▶ _Your instructions_:
Wherever the word "cycles" occurs in the lines below, copy the whole line.

▶ _Provided data_:
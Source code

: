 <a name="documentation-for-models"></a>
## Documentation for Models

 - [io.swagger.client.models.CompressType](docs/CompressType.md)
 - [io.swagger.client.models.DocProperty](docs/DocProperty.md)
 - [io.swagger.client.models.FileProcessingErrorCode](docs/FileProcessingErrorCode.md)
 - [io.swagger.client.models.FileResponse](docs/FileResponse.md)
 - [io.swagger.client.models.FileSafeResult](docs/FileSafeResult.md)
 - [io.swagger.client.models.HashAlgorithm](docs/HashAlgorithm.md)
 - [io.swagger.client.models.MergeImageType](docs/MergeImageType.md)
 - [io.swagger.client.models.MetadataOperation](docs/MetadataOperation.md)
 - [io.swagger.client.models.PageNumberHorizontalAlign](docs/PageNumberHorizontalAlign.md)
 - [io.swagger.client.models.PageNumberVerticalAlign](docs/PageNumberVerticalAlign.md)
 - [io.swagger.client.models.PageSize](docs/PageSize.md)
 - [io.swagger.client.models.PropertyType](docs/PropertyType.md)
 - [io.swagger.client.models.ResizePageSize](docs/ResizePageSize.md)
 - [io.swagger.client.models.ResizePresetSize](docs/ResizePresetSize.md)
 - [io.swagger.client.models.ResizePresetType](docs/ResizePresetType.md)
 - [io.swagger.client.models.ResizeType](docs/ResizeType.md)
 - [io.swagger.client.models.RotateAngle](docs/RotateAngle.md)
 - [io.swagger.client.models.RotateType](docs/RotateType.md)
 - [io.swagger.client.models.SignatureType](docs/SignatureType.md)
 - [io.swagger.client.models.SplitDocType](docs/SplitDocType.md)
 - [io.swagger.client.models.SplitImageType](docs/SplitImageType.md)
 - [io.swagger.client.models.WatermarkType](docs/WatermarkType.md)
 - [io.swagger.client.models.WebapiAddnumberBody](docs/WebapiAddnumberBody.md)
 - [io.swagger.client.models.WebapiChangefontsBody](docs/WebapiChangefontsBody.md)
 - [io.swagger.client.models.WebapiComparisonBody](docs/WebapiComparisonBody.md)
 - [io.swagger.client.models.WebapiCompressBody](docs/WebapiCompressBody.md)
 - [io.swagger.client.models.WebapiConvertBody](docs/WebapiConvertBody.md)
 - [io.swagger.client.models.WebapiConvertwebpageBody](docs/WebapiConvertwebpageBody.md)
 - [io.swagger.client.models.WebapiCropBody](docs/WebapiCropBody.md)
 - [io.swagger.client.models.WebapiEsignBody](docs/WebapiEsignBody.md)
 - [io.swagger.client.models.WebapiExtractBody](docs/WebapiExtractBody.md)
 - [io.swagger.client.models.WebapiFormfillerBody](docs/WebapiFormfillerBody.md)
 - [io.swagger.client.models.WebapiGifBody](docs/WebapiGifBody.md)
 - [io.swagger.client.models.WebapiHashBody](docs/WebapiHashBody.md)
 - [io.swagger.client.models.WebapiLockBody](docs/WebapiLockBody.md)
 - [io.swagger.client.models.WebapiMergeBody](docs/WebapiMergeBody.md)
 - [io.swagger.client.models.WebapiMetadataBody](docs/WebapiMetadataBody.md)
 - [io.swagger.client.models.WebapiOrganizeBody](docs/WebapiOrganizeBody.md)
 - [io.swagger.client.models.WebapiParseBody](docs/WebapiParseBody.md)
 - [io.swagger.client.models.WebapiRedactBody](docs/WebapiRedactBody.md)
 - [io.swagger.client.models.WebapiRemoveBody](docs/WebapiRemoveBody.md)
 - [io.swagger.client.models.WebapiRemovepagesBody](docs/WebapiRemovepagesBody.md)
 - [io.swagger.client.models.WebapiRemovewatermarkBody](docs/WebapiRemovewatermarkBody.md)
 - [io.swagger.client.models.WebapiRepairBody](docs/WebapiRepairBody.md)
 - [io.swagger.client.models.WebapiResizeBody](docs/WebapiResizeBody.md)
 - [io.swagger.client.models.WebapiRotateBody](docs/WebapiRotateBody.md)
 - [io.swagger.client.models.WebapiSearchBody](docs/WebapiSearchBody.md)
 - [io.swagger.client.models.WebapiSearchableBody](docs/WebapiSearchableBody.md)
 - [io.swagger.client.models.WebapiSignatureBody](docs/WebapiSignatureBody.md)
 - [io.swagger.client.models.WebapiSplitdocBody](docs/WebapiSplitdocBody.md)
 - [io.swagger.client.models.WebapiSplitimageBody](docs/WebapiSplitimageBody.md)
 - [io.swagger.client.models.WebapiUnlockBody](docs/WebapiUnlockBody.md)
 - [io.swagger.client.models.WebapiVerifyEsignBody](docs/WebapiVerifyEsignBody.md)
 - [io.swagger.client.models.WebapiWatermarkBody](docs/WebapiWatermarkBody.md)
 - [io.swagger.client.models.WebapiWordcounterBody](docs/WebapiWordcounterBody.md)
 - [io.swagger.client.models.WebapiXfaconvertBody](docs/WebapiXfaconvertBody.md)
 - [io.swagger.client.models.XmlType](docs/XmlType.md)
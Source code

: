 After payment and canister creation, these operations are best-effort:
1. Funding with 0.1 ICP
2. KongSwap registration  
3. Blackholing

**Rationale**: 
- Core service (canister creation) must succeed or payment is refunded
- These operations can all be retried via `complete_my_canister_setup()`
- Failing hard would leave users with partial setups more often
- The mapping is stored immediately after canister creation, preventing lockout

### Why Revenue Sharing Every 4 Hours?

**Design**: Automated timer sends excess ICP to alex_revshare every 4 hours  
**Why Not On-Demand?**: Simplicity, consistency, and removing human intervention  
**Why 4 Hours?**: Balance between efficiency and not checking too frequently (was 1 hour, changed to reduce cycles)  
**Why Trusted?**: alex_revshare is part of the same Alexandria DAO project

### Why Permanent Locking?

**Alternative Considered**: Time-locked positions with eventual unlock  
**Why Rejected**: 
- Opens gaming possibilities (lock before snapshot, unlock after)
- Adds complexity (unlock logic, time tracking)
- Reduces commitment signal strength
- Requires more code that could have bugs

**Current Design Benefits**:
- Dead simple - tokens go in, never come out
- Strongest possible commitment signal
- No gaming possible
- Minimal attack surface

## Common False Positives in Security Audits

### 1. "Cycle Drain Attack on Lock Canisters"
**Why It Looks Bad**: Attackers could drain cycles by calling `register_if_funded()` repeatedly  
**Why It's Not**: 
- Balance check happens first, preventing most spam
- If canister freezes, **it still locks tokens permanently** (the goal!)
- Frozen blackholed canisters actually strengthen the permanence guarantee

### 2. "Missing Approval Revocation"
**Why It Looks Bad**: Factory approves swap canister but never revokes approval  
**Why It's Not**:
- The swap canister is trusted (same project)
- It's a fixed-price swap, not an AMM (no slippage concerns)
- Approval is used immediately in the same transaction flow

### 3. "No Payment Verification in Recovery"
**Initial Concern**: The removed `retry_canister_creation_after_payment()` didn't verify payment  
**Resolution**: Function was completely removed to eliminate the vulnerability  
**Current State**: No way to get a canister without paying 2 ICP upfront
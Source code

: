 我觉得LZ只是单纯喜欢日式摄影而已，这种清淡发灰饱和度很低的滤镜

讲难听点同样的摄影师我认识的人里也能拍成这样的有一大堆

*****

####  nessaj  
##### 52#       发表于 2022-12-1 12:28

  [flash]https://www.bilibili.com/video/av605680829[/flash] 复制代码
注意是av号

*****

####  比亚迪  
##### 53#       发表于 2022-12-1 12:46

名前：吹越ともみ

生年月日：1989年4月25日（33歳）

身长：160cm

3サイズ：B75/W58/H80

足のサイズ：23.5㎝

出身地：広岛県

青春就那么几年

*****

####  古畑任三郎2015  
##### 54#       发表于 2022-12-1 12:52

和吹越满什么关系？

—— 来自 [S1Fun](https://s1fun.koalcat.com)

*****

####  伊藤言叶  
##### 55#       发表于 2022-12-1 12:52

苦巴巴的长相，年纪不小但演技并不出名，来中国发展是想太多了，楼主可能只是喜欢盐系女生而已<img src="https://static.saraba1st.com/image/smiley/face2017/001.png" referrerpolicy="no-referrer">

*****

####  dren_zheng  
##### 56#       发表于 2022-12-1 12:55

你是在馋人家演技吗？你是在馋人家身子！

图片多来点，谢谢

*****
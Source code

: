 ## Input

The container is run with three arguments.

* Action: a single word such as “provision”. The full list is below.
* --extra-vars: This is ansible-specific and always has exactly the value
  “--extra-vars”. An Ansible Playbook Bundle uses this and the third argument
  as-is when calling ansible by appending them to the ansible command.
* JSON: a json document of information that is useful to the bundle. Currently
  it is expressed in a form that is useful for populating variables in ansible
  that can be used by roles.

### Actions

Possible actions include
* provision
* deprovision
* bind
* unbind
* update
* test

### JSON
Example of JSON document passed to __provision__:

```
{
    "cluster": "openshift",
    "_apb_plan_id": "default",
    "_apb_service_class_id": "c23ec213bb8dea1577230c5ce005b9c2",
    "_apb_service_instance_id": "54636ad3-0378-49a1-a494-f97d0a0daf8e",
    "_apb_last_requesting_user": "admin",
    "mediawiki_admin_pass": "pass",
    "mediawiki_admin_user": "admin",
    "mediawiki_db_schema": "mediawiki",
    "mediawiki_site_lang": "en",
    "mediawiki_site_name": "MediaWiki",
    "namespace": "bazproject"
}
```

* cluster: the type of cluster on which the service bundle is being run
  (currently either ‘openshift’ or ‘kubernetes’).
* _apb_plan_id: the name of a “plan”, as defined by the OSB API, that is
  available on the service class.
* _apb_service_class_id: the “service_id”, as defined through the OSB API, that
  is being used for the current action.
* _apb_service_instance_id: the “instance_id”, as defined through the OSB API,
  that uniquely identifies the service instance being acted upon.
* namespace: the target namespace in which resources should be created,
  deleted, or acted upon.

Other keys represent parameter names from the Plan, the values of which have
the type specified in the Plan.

▶ _Exercise output_:
**Why 4 Hours?**: Balance between efficiency and not checking too frequently (was 1 hour, changed to reduce cycles)  
**Why It Looks Bad**: Attackers could drain cycles by calling `register_if_funded()` repeatedly  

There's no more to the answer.